Main Outcome Measures

  • Children :  1. Candidate factors : Birth weight, height, weight, BMI, skinfolds at five sites, waist, mid-arm and hip circumference, body composition, blood pressure, resting energy expenditure, physical activity and diet.

    2. Insulin resistance and secretory capacity : HOMA-IR and HOMA-ISC. 

    3. Metabolic impact : Blood pressure, full blood count, haemoglobin and haematocrit, HbA1C, total cholesterol, HDL cholesterol, LDL cholesterol, triglycerides, uric acid, IGF-1, gonadotrophins and SHBG. DNA is prepared and serum aliquots from each visit archived at -80°C. 

  • Parents
    1. candidate factors: Height, weight, BMI, waist circumference. 
    2. insulin resistance and insulin secretory capacity : HOMA-IR and HOMA-ISC. 
    3. metabolic impact: Full blood count, haemoglobin and haematocrit, HbA1C, total cholesterol, HDL cholesterol, LDL cholesterol, triglycerides, uric acid, gonadotrophins, and SHBG. DNA is prepared and serum aliquots archived at -80°C.

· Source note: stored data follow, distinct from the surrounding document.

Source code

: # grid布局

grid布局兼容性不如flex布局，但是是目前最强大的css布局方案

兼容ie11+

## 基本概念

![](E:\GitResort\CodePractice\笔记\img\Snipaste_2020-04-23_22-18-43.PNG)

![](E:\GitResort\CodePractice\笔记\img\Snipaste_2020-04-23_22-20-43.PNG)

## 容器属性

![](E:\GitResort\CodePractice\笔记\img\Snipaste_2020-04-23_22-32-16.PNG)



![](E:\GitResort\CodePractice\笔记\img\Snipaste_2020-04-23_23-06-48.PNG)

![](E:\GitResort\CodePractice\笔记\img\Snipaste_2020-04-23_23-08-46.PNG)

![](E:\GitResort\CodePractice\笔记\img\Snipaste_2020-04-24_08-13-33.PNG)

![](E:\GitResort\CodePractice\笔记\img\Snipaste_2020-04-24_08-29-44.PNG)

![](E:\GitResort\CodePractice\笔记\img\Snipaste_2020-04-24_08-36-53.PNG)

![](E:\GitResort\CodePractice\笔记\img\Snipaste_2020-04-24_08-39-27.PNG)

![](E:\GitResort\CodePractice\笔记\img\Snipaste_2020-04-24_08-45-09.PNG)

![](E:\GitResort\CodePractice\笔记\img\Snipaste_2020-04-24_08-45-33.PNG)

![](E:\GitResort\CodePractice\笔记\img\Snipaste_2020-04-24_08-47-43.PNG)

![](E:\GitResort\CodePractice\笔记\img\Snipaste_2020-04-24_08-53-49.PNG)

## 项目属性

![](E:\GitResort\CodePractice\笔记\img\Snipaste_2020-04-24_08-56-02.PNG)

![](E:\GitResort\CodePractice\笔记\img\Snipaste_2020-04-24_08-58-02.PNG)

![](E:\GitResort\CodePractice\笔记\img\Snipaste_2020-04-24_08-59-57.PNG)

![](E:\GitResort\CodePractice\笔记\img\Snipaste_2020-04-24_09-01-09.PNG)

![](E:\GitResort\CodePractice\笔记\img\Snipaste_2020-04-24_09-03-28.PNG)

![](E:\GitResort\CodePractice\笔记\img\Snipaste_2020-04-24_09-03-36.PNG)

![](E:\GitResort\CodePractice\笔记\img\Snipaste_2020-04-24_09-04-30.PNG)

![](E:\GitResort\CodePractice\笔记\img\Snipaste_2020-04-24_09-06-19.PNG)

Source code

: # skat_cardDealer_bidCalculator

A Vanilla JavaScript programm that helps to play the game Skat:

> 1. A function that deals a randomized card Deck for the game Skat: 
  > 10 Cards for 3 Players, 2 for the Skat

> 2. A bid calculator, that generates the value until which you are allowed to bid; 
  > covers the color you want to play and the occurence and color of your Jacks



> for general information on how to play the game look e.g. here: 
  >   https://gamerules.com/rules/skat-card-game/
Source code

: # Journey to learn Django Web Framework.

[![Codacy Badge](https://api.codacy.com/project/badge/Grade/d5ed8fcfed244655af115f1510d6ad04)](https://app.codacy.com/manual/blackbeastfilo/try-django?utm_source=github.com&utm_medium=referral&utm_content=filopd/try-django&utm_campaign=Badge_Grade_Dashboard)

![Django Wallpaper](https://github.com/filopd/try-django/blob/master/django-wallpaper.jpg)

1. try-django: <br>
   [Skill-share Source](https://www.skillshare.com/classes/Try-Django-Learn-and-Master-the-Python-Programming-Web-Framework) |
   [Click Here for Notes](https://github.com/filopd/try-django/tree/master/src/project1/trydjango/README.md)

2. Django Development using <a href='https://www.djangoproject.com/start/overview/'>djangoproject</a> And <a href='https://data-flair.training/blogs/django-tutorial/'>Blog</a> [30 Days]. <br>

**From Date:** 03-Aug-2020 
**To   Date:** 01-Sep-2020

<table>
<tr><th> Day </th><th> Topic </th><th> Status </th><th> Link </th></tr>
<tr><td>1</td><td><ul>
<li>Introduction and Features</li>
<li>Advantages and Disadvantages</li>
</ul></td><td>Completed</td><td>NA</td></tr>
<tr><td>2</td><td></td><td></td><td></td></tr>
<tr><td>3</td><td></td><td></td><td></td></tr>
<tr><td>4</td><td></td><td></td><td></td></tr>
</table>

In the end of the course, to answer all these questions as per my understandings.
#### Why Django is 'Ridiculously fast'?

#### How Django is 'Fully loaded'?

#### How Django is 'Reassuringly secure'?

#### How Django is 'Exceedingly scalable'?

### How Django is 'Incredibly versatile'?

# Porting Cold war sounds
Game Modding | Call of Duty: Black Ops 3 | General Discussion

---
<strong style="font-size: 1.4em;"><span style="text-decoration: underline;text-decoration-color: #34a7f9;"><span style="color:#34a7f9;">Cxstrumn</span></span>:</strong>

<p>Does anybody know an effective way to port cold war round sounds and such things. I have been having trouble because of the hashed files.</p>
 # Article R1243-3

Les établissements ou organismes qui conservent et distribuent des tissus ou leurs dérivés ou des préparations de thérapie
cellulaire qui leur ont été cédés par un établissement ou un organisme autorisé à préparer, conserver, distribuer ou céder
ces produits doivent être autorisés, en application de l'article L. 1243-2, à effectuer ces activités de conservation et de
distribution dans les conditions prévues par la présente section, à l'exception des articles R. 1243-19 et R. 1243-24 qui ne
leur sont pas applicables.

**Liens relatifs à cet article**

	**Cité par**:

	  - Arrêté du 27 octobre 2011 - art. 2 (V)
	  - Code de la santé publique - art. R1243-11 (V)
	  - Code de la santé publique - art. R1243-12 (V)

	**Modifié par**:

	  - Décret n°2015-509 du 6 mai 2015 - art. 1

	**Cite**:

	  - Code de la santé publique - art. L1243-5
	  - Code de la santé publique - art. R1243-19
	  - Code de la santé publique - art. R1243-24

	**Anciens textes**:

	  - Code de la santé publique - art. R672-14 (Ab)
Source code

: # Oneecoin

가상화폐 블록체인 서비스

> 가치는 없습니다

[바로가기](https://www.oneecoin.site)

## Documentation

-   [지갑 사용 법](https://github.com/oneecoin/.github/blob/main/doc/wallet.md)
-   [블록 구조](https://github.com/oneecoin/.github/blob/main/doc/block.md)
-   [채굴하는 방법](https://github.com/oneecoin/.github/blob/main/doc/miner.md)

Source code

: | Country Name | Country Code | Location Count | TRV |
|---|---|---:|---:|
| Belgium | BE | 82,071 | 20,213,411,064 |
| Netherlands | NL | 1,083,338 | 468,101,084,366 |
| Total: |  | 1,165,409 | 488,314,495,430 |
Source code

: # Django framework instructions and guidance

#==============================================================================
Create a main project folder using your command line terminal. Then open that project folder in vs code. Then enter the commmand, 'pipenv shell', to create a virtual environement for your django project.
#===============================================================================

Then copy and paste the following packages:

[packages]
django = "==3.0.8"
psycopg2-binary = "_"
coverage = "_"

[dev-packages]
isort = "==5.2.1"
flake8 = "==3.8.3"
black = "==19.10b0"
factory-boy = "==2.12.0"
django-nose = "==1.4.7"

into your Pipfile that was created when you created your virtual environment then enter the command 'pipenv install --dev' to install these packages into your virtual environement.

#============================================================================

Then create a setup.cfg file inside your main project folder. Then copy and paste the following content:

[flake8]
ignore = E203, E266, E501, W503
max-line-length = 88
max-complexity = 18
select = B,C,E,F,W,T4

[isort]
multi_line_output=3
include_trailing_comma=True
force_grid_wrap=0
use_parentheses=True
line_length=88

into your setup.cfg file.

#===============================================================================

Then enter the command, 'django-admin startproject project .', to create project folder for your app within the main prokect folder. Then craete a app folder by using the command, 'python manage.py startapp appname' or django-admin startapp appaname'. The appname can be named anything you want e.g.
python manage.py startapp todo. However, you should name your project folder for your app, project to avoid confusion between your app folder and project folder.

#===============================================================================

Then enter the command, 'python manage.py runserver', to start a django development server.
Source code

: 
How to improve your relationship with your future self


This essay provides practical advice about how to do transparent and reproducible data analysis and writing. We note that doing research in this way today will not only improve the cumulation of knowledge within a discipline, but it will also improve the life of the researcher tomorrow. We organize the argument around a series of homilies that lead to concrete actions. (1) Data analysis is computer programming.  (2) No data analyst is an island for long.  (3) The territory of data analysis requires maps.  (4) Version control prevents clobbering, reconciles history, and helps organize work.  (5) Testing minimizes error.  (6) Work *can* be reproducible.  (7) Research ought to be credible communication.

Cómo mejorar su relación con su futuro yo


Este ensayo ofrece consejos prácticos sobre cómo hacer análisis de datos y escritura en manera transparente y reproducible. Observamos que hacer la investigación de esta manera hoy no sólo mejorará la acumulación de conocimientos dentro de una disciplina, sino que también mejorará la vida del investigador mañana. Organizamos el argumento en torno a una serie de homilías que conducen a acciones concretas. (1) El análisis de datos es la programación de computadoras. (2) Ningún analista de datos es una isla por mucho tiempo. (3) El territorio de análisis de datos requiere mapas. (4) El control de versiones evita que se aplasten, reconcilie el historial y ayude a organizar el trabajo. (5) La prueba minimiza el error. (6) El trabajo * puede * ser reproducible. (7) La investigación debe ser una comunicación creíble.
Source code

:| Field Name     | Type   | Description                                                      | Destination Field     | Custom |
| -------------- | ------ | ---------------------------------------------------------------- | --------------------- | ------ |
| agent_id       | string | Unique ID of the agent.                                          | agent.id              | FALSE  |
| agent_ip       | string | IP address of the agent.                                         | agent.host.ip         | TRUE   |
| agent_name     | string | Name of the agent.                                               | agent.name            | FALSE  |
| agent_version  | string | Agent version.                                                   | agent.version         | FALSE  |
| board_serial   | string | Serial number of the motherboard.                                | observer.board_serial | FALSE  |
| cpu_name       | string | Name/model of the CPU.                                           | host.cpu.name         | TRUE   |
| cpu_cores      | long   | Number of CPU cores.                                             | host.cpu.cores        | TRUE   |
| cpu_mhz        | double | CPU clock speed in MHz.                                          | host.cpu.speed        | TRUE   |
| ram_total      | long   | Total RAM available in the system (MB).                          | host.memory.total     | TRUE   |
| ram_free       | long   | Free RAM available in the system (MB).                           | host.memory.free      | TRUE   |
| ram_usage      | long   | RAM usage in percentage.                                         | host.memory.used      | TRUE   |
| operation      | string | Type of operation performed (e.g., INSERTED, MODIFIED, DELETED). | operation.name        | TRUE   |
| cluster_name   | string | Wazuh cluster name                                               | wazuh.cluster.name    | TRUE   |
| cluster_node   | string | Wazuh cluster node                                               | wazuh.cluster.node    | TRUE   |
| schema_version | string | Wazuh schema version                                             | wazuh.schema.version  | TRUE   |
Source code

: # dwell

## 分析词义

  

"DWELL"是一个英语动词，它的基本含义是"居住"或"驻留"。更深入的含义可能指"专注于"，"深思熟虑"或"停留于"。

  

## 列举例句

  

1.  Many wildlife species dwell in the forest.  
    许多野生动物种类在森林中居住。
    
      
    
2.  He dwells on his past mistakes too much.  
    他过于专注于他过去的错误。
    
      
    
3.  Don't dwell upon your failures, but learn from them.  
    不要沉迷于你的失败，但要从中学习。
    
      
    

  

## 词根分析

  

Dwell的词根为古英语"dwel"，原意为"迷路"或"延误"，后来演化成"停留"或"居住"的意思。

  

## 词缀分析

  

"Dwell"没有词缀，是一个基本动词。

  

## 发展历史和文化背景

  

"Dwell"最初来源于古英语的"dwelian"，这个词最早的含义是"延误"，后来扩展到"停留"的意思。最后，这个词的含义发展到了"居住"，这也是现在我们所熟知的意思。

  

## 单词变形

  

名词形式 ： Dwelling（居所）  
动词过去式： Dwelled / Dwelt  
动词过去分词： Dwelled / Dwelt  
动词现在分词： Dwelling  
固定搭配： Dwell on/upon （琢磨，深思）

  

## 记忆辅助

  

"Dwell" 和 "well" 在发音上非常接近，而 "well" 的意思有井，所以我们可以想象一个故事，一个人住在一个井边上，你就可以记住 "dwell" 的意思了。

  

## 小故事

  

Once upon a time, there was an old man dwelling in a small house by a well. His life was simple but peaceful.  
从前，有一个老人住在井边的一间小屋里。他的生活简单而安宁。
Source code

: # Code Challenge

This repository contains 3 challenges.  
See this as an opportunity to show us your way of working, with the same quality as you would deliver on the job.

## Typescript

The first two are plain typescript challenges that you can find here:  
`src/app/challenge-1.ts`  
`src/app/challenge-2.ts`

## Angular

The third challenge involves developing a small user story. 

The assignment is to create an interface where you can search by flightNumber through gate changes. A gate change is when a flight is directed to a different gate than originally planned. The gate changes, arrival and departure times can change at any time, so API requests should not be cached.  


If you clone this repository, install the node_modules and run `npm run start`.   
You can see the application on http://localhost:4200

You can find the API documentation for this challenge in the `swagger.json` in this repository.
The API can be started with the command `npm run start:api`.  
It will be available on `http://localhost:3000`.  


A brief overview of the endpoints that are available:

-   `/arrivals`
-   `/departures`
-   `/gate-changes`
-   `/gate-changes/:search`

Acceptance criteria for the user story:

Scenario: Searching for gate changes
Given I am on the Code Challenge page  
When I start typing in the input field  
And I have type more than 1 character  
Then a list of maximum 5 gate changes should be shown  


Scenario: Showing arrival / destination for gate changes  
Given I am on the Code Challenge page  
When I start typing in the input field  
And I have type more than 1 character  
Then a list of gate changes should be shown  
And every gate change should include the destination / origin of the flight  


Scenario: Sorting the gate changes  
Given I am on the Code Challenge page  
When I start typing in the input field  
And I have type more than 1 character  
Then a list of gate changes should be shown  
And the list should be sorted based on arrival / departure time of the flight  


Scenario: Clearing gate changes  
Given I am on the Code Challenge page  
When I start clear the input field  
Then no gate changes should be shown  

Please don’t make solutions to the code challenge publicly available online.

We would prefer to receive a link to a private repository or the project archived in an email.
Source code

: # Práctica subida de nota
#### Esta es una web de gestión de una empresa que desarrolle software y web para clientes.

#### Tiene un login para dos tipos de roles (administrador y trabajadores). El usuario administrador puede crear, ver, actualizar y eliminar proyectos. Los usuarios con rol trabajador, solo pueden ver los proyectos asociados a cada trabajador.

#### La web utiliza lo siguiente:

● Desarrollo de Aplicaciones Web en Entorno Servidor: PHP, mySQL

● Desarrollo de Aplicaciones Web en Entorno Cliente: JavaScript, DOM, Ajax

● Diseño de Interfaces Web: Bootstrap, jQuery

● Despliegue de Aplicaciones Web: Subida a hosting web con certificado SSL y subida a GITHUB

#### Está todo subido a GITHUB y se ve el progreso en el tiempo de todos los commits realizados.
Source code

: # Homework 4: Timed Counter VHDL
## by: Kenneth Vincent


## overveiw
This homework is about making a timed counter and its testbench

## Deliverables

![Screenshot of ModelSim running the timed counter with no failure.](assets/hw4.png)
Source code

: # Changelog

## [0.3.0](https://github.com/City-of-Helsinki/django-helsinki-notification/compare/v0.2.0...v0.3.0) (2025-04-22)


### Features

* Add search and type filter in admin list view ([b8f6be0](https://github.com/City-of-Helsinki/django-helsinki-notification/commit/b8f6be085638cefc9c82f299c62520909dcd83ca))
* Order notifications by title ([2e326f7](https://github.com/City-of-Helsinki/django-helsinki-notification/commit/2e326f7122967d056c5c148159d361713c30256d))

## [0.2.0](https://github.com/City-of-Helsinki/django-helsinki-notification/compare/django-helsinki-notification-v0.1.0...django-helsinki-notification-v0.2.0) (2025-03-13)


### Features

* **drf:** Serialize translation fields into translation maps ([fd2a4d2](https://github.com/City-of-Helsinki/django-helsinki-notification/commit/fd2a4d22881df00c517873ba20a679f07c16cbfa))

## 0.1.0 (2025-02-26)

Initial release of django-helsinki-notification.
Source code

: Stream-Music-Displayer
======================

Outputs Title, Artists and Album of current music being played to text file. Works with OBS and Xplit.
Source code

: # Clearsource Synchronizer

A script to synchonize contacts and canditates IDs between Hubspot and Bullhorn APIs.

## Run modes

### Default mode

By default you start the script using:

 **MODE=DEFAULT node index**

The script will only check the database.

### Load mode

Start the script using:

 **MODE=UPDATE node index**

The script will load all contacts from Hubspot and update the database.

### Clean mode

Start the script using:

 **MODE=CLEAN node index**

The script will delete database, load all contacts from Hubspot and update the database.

Statistical Analysis : All statistical analyses are performed using SPSS for windows version 10.1. Standard deviation scores (SDS) are calculated for birth weight, current weight, height and BMI in order to standardise for age and sex (based on 1990 UK reference curves) using the conversion programme issued from the Child Growth Foundation (London, W4 1PW, UK). T-tests or one-way analysis of variance (ANOVA) compare means, and correlations are established by Pearson’s coefficient. Chi-Square is used for the analysis of categorical variables. A sample of size 300 will detect a correlation of 0.23 or more, assuming a two-tailed test at the 5% significance level. When considering males or females only, a sample size of 150 will detect a correlation coefficient of 0.27.

With accumulation of data (EarlyBird now has five annual time-points to analyse), and increasing use is being made of trend analysis.